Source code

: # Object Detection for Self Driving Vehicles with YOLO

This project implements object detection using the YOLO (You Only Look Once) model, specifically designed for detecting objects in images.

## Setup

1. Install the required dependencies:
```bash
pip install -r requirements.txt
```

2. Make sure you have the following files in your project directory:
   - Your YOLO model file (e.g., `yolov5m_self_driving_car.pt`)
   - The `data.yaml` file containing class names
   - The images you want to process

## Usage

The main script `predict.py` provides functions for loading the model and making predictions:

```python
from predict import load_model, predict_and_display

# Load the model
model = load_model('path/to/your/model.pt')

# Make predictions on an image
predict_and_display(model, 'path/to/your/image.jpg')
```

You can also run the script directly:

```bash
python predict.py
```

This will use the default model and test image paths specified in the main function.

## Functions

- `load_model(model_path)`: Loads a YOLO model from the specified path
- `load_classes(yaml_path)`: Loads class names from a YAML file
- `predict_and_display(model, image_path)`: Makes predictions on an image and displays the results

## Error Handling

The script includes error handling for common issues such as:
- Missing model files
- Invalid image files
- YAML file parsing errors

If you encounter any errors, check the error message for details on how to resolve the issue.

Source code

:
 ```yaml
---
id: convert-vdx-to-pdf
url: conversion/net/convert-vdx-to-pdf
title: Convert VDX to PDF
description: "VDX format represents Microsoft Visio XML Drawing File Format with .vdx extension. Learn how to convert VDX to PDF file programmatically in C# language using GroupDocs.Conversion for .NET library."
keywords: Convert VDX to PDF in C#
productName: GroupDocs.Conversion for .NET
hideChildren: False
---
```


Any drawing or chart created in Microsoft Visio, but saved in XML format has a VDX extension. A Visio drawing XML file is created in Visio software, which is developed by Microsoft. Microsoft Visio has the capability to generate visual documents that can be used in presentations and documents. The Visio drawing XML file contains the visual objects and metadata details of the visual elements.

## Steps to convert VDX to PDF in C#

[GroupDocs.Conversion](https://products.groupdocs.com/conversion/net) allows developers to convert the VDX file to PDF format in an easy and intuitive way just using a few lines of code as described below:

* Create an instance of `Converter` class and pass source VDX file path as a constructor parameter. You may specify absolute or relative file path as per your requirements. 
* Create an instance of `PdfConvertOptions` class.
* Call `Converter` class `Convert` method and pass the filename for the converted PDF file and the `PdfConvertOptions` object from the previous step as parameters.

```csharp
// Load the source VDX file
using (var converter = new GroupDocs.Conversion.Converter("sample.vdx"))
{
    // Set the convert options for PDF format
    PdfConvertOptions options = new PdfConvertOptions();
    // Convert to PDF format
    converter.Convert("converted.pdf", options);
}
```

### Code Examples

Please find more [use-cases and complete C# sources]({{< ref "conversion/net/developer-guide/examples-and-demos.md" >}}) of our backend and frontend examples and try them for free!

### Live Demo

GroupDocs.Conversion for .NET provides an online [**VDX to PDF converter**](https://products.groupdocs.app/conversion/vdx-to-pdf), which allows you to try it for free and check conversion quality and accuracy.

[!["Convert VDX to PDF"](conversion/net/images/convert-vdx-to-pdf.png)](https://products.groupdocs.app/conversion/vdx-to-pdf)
= = = = = = =
Write the material out again word for word.

Source code

: # Object Detection for Self Driving Vehicles with YOLO

This project implements object detection using the YOLO (You Only Look Once) model, specifically designed for detecting objects in images.

## Setup

1. Install the required dependencies:
```bash
pip install -r requirements.txt
```

2. Make sure you have the following files in your project directory:
   - Your YOLO model file (e.g., `yolov5m_self_driving_car.pt`)
   - The `data.yaml` file containing class names
   - The images you want to process

## Usage

The main script `predict.py` provides functions for loading the model and making predictions:

```python
from predict import load_model, predict_and_display

# Load the model
model = load_model('path/to/your/model.pt')

# Make predictions on an image
predict_and_display(model, 'path/to/your/image.jpg')
```

You can also run the script directly:

```bash
python predict.py
```

This will use the default model and test image paths specified in the main function.

## Functions

- `load_model(model_path)`: Loads a YOLO model from the specified path
- `load_classes(yaml_path)`: Loads class names from a YAML file
- `predict_and_display(model, image_path)`: Makes predictions on an image and displays the results

## Error Handling

The script includes error handling for common issues such as:
- Missing model files
- Invalid image files
- YAML file parsing errors

If you encounter any errors, check the error message for details on how to resolve the issue.

Source code

:
 ```yaml
---
id: convert-vdx-to-pdf
url: conversion/net/convert-vdx-to-pdf
title: Convert VDX to PDF
description: "VDX format represents Microsoft Visio XML Drawing File Format with .vdx extension. Learn how to convert VDX to PDF file programmatically in C# language using GroupDocs.Conversion for .NET library."
keywords: Convert VDX to PDF in C#
productName: GroupDocs.Conversion for .NET
hideChildren: False
---
```


Any drawing or chart created in Microsoft Visio, but saved in XML format has a VDX extension. A Visio drawing XML file is created in Visio software, which is developed by Microsoft. Microsoft Visio has the capability to generate visual documents that can be used in presentations and documents. The Visio drawing XML file contains the visual objects and metadata details of the visual elements.

## Steps to convert VDX to PDF in C#

[GroupDocs.Conversion](https://products.groupdocs.com/conversion/net) allows developers to convert the VDX file to PDF format in an easy and intuitive way just using a few lines of code as described below:

* Create an instance of `Converter` class and pass source VDX file path as a constructor parameter. You may specify absolute or relative file path as per your requirements. 
* Create an instance of `PdfConvertOptions` class.
* Call `Converter` class `Convert` method and pass the filename for the converted PDF file and the `PdfConvertOptions` object from the previous step as parameters.

```csharp
// Load the source VDX file
using (var converter = new GroupDocs.Conversion.Converter("sample.vdx"))
{
    // Set the convert options for PDF format
    PdfConvertOptions options = new PdfConvertOptions();
    // Convert to PDF format
    converter.Convert("converted.pdf", options);
}
```

### Code Examples

Please find more [use-cases and complete C# sources]({{< ref "conversion/net/developer-guide/examples-and-demos.md" >}}) of our backend and frontend examples and try them for free!

### Live Demo

GroupDocs.Conversion for .NET provides an online [**VDX to PDF converter**](https://products.groupdocs.app/conversion/vdx-to-pdf), which allows you to try it for free and check conversion quality and accuracy.

[!["Convert VDX to PDF"](conversion/net/images/convert-vdx-to-pdf.png)](https://products.groupdocs.app/conversion/vdx-to-pdf)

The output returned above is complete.